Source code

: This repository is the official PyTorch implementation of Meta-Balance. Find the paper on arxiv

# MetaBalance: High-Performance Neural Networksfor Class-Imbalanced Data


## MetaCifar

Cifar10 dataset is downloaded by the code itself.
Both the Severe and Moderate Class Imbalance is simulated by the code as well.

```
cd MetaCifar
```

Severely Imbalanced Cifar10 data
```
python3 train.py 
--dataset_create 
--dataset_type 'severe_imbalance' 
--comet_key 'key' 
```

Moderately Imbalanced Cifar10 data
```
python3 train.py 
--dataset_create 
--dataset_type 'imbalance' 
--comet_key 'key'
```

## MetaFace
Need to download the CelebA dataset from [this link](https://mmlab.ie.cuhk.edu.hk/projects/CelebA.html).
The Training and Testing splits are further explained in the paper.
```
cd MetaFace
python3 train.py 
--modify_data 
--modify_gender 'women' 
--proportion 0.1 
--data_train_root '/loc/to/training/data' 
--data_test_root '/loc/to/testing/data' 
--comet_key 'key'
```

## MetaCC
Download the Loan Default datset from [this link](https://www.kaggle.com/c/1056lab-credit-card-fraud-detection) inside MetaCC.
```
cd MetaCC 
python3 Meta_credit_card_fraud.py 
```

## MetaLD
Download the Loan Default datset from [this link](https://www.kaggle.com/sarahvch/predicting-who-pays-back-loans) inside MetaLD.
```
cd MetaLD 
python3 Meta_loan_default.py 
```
##########
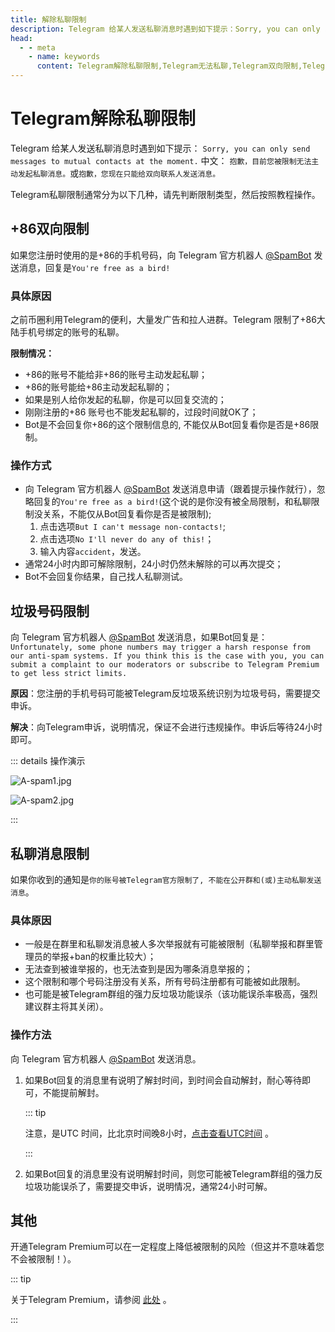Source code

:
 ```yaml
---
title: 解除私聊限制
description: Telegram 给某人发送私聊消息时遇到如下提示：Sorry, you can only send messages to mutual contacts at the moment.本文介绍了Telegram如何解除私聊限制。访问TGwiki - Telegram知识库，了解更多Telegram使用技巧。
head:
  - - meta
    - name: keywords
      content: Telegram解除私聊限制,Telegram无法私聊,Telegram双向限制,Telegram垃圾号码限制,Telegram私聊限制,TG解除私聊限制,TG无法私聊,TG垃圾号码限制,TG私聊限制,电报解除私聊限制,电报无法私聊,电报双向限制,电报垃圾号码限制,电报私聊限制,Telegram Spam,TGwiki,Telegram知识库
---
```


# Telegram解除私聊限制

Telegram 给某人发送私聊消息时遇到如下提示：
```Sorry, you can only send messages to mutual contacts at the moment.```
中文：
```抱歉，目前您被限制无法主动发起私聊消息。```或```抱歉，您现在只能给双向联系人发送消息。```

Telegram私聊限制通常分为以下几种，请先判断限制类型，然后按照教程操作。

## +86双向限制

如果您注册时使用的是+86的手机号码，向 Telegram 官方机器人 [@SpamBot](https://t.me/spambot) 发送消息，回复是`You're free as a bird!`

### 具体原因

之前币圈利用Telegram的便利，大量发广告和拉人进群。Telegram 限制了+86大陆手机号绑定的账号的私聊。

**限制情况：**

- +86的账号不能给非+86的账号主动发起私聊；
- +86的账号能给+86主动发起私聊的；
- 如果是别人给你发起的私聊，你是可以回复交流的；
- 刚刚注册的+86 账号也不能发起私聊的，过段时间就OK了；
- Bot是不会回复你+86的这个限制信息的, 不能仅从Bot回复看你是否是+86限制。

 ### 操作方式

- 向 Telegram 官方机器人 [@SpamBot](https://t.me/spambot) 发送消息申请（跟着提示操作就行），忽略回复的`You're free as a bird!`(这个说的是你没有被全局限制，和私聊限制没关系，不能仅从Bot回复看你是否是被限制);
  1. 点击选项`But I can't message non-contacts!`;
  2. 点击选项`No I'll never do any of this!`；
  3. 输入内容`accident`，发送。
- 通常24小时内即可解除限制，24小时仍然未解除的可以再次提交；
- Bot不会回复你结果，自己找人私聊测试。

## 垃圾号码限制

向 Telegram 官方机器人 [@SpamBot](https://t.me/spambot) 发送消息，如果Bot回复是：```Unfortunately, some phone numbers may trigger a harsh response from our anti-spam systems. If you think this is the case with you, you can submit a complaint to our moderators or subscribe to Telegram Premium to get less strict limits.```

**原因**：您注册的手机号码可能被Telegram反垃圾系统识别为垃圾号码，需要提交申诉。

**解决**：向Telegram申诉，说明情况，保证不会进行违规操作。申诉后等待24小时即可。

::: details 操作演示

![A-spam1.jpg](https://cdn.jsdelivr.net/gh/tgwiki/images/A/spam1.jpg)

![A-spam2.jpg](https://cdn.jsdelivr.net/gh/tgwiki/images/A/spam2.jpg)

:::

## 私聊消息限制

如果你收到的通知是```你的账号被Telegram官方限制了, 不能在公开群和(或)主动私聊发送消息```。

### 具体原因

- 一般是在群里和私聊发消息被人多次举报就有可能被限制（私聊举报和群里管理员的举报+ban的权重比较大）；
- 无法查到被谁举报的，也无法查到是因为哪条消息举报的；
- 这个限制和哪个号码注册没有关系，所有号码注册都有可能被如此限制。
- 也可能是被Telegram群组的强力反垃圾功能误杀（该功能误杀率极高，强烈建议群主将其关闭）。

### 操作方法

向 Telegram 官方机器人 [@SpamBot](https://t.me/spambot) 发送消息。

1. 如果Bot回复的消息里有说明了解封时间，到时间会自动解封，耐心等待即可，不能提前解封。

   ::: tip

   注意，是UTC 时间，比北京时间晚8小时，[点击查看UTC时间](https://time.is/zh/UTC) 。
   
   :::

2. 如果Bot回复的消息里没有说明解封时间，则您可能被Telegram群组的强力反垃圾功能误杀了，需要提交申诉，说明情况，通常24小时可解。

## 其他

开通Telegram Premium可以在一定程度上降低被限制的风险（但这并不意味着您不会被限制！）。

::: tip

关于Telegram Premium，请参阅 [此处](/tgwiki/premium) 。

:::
##########
**Your assignment**
Show each line in the listing above that has "需要提交申诉".

**Solution below**
**原因**：您注册的手机号码可能被Telegram反垃圾系统识别为垃圾号码，需要提交申诉。
2. 如果Bot回复的消息里没有说明解封时间，则您可能被Telegram群组的强力反垃圾功能误杀了，需要提交申诉，说明情况，通常24小时可解。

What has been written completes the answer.